Definition
The Conversion Rate Optimization (CRO) hypothesis is a fundamental statement that serves as the basis for any A/B test or experiment conducted on a website.
Similar to a scientific hypothesis, it follows an “if this, then that” structure, outlining the expected impact of a specific change on user behavior or conversion rates.
In the context of a website experiment, the CRO hypothesis contains all the necessary information to design, implement, and evaluate the experiment.
Your CRO hypothesis should be clear, actionable, and measurable, providing a solid foundation for optimizing the conversion rates on a website.
This systematic approach adds precision and purpose to our strategies.
When we clearly state our expected outcomes through hypotheses, we guide our efforts toward measurable goals.
Hypotheses steer us away from randomness, developing a deliberate and goal-oriented mindset.
Understanding the Role of Hypotheses in CRO
When developed strategically and tactically, hypotheses influence every aspect of the optimization journey.
One outcome of developing hypotheses for your experiments is more precision. This precision results from the hypothesis steering your efforts away from randomness and towards specific, measurable goals.
It’s about purpose, not chance.
Moreover, through systematically formulating and testing hypotheses, you don’t just speculate; you gain tangible insights.
It’s a hands-on process of experimentation, where the results of each test contribute to a growing knowledge base that shapes your future strategies.
Hypotheses are also great allies for effective resource allocation.
By prioritizing changes based on these hypotheses, you avoid random changes on your website that might not yield good results.
It’s a proactive strategy ensuring that our efforts are concentrated where they will most likely yield positive results.
Finally, a hypothesis-driven approach creates a culture of continuous improvement.
The iterative nature of hypothesis testing allows us to refine your strategies based on past learnings.
Formulating a Strong CRO Hypothesis
Let’s say you’ve identified an issue on your website, and you’re now brainstorming potential solutions.
The text in the website’s hero section is too vague, using over-complicated terms.

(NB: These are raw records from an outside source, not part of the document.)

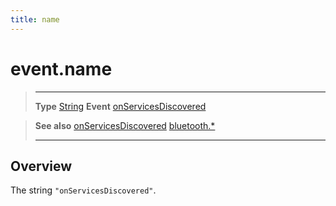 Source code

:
 ```yaml
---
title: name
---
```

# event.name

> --------------------- ------------------------------------------------------------------------------------------
> __Type__              [String](https://docs.coronalabs.com/api/type/String.html)
> __Event__             [onServicesDiscovered](/plugin/bluetooth/type/Gatt/event/onServicesDiscovered/)


> __See also__          [onServicesDiscovered](/plugin/bluetooth/type/Gatt/event/onServicesDiscovered/)
>						[bluetooth.*](/plugin/bluetooth/)
> --------------------- ------------------------------------------------------------------------------------------

## Overview

The string `"onServicesDiscovered"`. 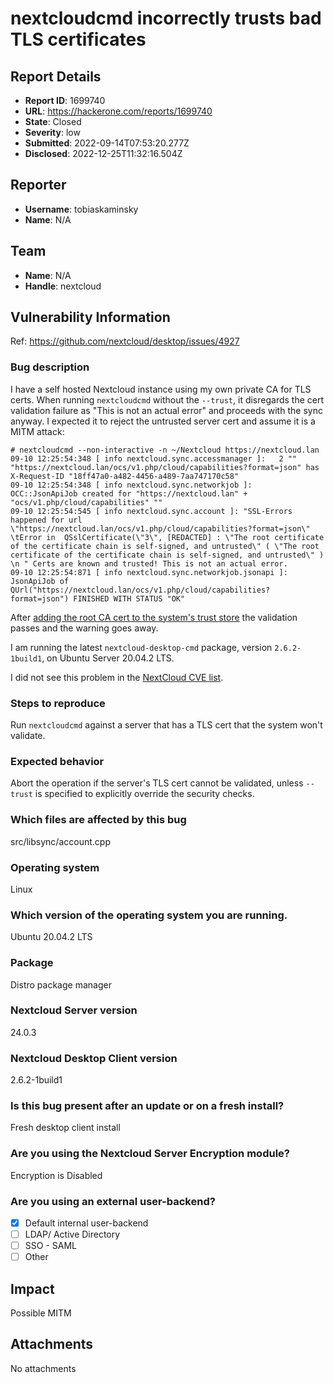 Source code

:# nextcloudcmd incorrectly trusts bad TLS certificates

## Report Details
- **Report ID**: 1699740
- **URL**: https://hackerone.com/reports/1699740
- **State**: Closed
- **Severity**: low
- **Submitted**: 2022-09-14T07:53:20.277Z
- **Disclosed**: 2022-12-25T11:32:16.504Z

## Reporter
- **Username**: tobiaskaminsky
- **Name**: N/A

## Team
- **Name**: N/A
- **Handle**: nextcloud

## Vulnerability Information
Ref: https://github.com/nextcloud/desktop/issues/4927

### Bug description

I have a self hosted Nextcloud instance using my own private CA for TLS certs.  When running `nextcloudcmd` without the `--trust`, it disregards the cert validation failure as "This is not an actual error" and proceeds with the sync anyway.  I expected it to reject the untrusted server cert and assume it is a MITM attack:

```
# nextcloudcmd --non-interactive -n ~/Nextcloud https://nextcloud.lan
09-10 12:25:54:348 [ info nextcloud.sync.accessmanager ]:	2 "" "https://nextcloud.lan/ocs/v1.php/cloud/capabilities?format=json" has X-Request-ID "18ff47a0-a482-4456-a489-7aa747170c58"
09-10 12:25:54:348 [ info nextcloud.sync.networkjob ]:	OCC::JsonApiJob created for "https://nextcloud.lan" + "ocs/v1.php/cloud/capabilities" ""
09-10 12:25:54:545 [ info nextcloud.sync.account ]:	"SSL-Errors happened for url  \"https://nextcloud.lan/ocs/v1.php/cloud/capabilities?format=json\" \tError in  QSslCertificate(\"3\", [REDACTED] : \"The root certificate of the certificate chain is self-signed, and untrusted\" ( \"The root certificate of the certificate chain is self-signed, and untrusted\" ) \n " Certs are known and trusted! This is not an actual error.
09-10 12:25:54:871 [ info nextcloud.sync.networkjob.jsonapi ]:	JsonApiJob of QUrl("https://nextcloud.lan/ocs/v1.php/cloud/capabilities?format=json") FINISHED WITH STATUS "OK"
```

After [adding the root CA cert to the system's trust store](https://ubuntu.com/server/docs/security-trust-store) the validation passes and the warning goes away.

I am running the latest `nextcloud-desktop-cmd` package, version `2.6.2-1build1`, on Ubuntu Server 20.04.2 LTS.

I did not see this problem in the [NextCloud CVE list](https://www.cvedetails.com/vulnerability-list/vendor_id-15913/product_id-34622/Nextcloud-Nextcloud.htm).

### Steps to reproduce

Run `nextcloudcmd` against a server that has a TLS cert that the system won't validate.

### Expected behavior

Abort the operation if the server's TLS cert cannot be validated, unless `--trust` is specified to explicitly override the security checks.

### Which files are affected by this bug

src/libsync/account.cpp

### Operating system

Linux

### Which version of the operating system you are running.

Ubuntu 20.04.2 LTS

### Package

Distro package manager

### Nextcloud Server version

24.0.3

### Nextcloud Desktop Client version

2.6.2-1build1

### Is this bug present after an update or on a fresh install?

Fresh desktop client install

### Are you using the Nextcloud Server Encryption module?

Encryption is Disabled

### Are you using an external user-backend?

- [X] Default internal user-backend
- [ ] LDAP/ Active Directory
- [ ] SSO - SAML
- [ ] Other

## Impact

Possible MITM

## Attachments
No attachments
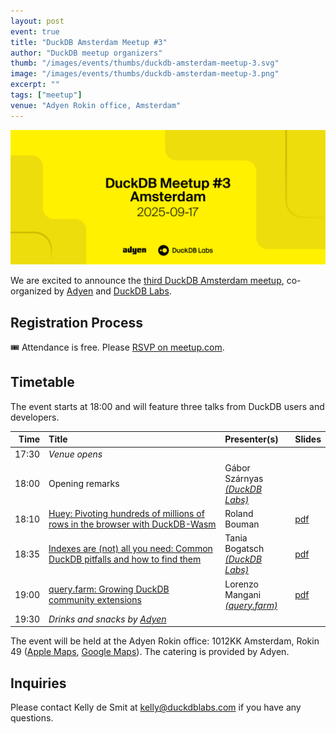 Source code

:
 ```yaml
---
layout: post
event: true
title: "DuckDB Amsterdam Meetup #3"
author: "DuckDB meetup organizers"
thumb: "/images/events/thumbs/duckdb-amsterdam-meetup-3.svg"
image: "/images/events/thumbs/duckdb-amsterdam-meetup-3.png"
excerpt: ""
tags: ["meetup"]
venue: "Adyen Rokin office, Amsterdam"
---
```


<img src="/images/events/thumbs/duckdb-amsterdam-meetup-3.svg"
     alt="DuckDB Amsterdam Meetup Splashscreen"
     width="680"
     />

We are excited to announce the [third DuckDB Amsterdam meetup](https://www.meetup.com/duckdb/events/308780911/), co-organized by [Adyen](https://www.adyen.com/) and [DuckDB Labs](https://duckdblabs.com/).

## Registration Process

🎟️ Attendance is free. Please [RSVP on meetup.com](https://www.meetup.com/duckdb/events/308780911/).

## Timetable

The event starts at 18:00 and will feature three talks from DuckDB users and developers.

|  Time | Title                                                                                                       | Presenter(s)                                                 | Slides                                                                                                          |
| ----: | :---------------------------------------------------------------------------------------------------------- | :----------------------------------------------------------- | --------------------------------------------------------------------------------------------------------------- |
| 17:30 | _Venue opens_                                                                                               |                                                              |                                                                                                                 |
| 18:00 | Opening remarks                                                                                             | Gábor Szárnyas<br>_[(DuckDB Labs)](https://duckdblabs.com/)_ |                                                                                                                 |
| 18:10 | [Huey: Pivoting hundreds of millions of rows in the browser with DuckDB-Wasm](https://youtu.be/qCx4hG9J3O8) | Roland Bouman                                                | [pdf](https://blobs.duckdb.org/events/duckdb-amsterdam-meetup3/roland-bouman-huey.pdf)                          |
| 18:35 | [Indexes are (not) all you need: Common DuckDB pitfalls and how to find them](https://youtu.be/RywT9_K4QWg) | Tania Bogatsch<br>_[(DuckDB Labs)](https://duckdblabs.com/)_ | [pdf](https://blobs.duckdb.org/events/duckdb-amsterdam-meetup3/tania-bogatsch-indexes-are-not-all-you-need.pdf) |
| 19:00 | [query.farm: Growing DuckDB community extensions](https://youtu.be/GR9HdG-dq8Q)                             | Lorenzo Mangani<br>_[(query.farm)](https://query.farm/)_     | [pdf](https://blobs.duckdb.org/events/duckdb-amsterdam-meetup3/lorenzo-mangani-query-farm.pdf)                  |
| 19:30 | _Drinks and snacks by [Adyen](https://www.adyen.com/)_                                                      |                                                              |                                                                                                                 |

The event will be held at the Adyen Rokin office: 1012KK Amsterdam, Rokin 49 ([Apple Maps](https://maps.apple.com/place?address=Rokin%2049,%201012%20KK%20Amsterdam,%20Netherlands&coordinate=52.371375,4.893167&name=Adyen%20Rokin%20Office&place-id=I9267DC82A95CF006&map=explore), [Google Maps](https://maps.app.goo.gl/MCHMGtjFi7SD8QBb7)).
The catering is provided by Adyen.

## Inquiries

Please contact Kelly de Smit at [kelly@duckdblabs.com](mailto:kelly@duckdblabs.com) if you have any questions.
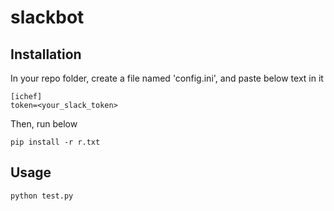 # slackbot

## Installation
In your repo folder, create a file named 'config.ini', and paste below text in it
```
[ichef]
token=<your_slack_token>
```
Then, run below
```
pip install -r r.txt
```

## Usage
```
python test.py
```


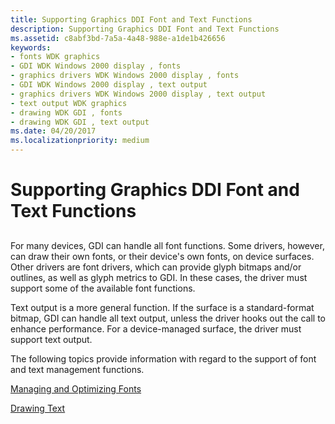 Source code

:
 ```yaml
---
title: Supporting Graphics DDI Font and Text Functions
description: Supporting Graphics DDI Font and Text Functions
ms.assetid: c8abf3bd-7a5a-4a48-988e-a1de1b426656
keywords:
- fonts WDK graphics
- GDI WDK Windows 2000 display , fonts
- graphics drivers WDK Windows 2000 display , fonts
- GDI WDK Windows 2000 display , text output
- graphics drivers WDK Windows 2000 display , text output
- text output WDK graphics
- drawing WDK GDI , fonts
- drawing WDK GDI , text output
ms.date: 04/20/2017
ms.localizationpriority: medium
---
```


# Supporting Graphics DDI Font and Text Functions


## <span id="ddk_supporting_graphics_ddi_font_and_text_functions_gg"></span><span id="DDK_SUPPORTING_GRAPHICS_DDI_FONT_AND_TEXT_FUNCTIONS_GG"></span>


For many devices, GDI can handle all font functions. Some drivers, however, can draw their own fonts, or their device's own fonts, on device surfaces. Other drivers are font drivers, which can provide glyph bitmaps and/or outlines, as well as glyph metrics to GDI. In these cases, the driver must support some of the available font functions.

Text output is a more general function. If the surface is a standard-format bitmap, GDI can handle all text output, unless the driver hooks out the call to enhance performance. For a device-managed surface, the driver must support text output.

The following topics provide information with regard to the support of font and text management functions.

[Managing and Optimizing Fonts](managing-and-optimizing-fonts.md)

[Drawing Text](drawing-text.md)

 

 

Visitors can’t understand the value we provide. Therefore they’re not convinced to buy from us.
A testable idea would be “let’s rewrite the content, making it easier for users to grasp what the product entails, who it’s for, and what its benefits are.”
In this scenario, the CRO hypothesis would look like this:
“By refining the clarity of our product information and overall presentation, we anticipate customers can better understand our offering, ultimately boosting the number of purchases.”
In this scenario, you’re aware of all elements involved in the process:
- Your challenge
- A solution to test
- The testable metric for improvement
To that end, A straightforward formula to adopt for hypothesis formulation is:
Changing [identified problem(s)]
into [proposed solutions] will result in [desired outcome].
While you can vary with the sentence structure, your task is ensuring the hypothesis encapsulates:
- a clear problem description
- a testable proposed solution
- the intended change based on insights
All hypotheses should stem from conversion research findings, encompassing heuristic analysis, qualitative research, and quantitative research.
Let’s take an even closer look at the structure of a well-written hypothesis.
Problem Statement
Central to experience optimization is problem-solving.
Start by formulating a hypothesis pertinent to the website visitor. Identify an aspect of the customer experience that demands attention, backed by data and insights.
Have you delved into site analytics to validate user encounters with this issue?
Did usability testing confirm users’ challenges?
Perhaps surveys shed light on their difficulties.
Step into your visitors’ shoes: what words would aptly describe this issue?
The response hinges on your target audience.
Tune in to how others discuss the topic to grasp their vocabulary and terminology.
Proposing a Solution
The CRO strategist should propose and describe the solution, allowing his team to understand the nature of the change.
Additionally, clarify why this solution is relevant to the problem.
Outcome
Before testing, you need to define how you’re measuring the success of your experiment. This means deciding on a metric to follow.
Ensure the metric chosen accurately reflects the situation.
For example, if your issue is the number of subscribers, your metric should be email signups, not overall conversions.
Define success on your terms and understand what it entails, grounded in data and insights.
Key Elements and Examples of a Well-Structured CRO Hypothesis
The three essential elements of hypothesis formulation are clarity, testability, and a foundation in data and insights.
Clarity
A clear hypothesis succinctly articulates the problem, solution, and expected outcome.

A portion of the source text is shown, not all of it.